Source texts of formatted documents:
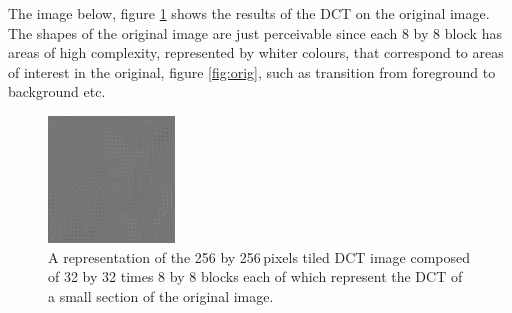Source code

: The image below, figure \ref{fig:lena_DCT} shows the results of the DCT on the original image. The shapes of the original image are just perceivable since each 8 by 8 block has areas of high complexity, represented by whiter colours, that correspond to areas of interest in the original, figure \ref{fig:orig}, such as transition from foreground to background etc.
\begin{figure}[ht]
	\centering
	\includegraphics[width=0.3\textwidth]{DCT_lena.jpg}
	\caption{A representation of the 256 by 256\,pixels tiled DCT image composed of 32 by 32 times 8 by 8 blocks each of which represent the DCT of a small section of the original image.\label{fig:lena_DCT}}
\end{figure}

■ What to work on:
What lines above hold the word "figure"? List them all.

■ Answer to the problem:
: The image below, figure \ref{fig:lena_DCT} shows the results of the DCT on the original image. The shapes of the original image are just perceivable since each 8 by 8 block has areas of high complexity, represented by whiter colours, that correspond to areas of interest in the original, figure \ref{fig:orig}, such as transition from foreground to background etc.
\begin{figure}[ht]
\end{figure}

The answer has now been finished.